Bottom line: When you remove the wall  no matter how small the volume, the pressure differential remains finite, not infinitesimally small. Therefore, in my view, the process is not quasi-static. 
Hope this helps.
A: I think that the reason is: In the 1st law, P in PdV is the pressure in the gas, but not the external pressure which is zero It was proven in my paper:I. A. Stepanov, Determination of the isobaric heat capacity of gases heated by compression using the Clément-Desormes method,  Journal of Chemical, Biological and Physical Sciences. Section C.  10(3), (2020), 108  116,. Free online. https://DOI.org10.24214/jcbsc.C.10.1.10816
A: Indeed the entropy of the outside (the environment) has not changed because the walls are adiabatic. This is what your second computation (*) showed, as you have referred to heat exchanged with the environment.

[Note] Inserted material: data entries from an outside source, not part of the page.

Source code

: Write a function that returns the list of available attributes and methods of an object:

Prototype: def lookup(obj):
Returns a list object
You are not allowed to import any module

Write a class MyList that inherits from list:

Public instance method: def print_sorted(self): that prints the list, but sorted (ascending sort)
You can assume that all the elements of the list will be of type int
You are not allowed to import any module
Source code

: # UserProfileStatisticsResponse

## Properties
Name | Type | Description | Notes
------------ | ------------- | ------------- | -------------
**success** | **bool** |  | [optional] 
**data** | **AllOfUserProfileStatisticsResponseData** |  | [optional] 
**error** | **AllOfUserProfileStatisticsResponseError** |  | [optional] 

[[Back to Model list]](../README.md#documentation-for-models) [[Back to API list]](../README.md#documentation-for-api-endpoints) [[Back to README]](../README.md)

However, the entropy is increasing? Why?
In a (very metaphorical, not physical!) way, there is heat transfer (although a subtle one [and one that I would not call heat in a very proper sense]) between the two halves of the container as you remove the separation.  Basically, as there is the expansion, you might imagine there being a flow of moving molecules (i.e. kinetic energy) and thus a flow of heat (i.e. kinetic energy) between the two halves.
So there is entropy production inside the container, despite no heat coming from the outside.
That "hidden" heat is hard to define for an irreversible process. That is why we refer to that of a reversible one.
edit: as pointed out in comments, I do not intend to say that there actually is heat flow, but rather to give a "picture" of what is physically happening. 
The proper way to "see" where the entropy is coming from would be to refer to other definitions of entropy (the $S=klogW$ with $W$ number of microstates being the best one) or to compute it using a reversible path (isothermal+adiabatic). However that does not really explain why the entropy increases without any heat flowing in.